Work instructions> Report every line in the records below that holds the word "shared".

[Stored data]

[Start of Attachment]

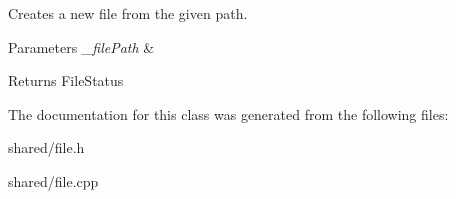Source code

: Creates a new file from the given path. 


\begin{DoxyParams}{Parameters}
{\em \+\_\+file\+Path} & \\
\hline
\end{DoxyParams}
\begin{DoxyReturn}{Returns}
File\+Status 
\end{DoxyReturn}


The documentation for this class was generated from the following files\+:\begin{DoxyCompactItemize}
\item 
shared/file.\+h\item 
shared/file.\+cpp\end{DoxyCompactItemize}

[End of Attachment]

Answer to this task>
shared/file.\+h\item 
shared/file.\+cpp\end{DoxyCompactItemize}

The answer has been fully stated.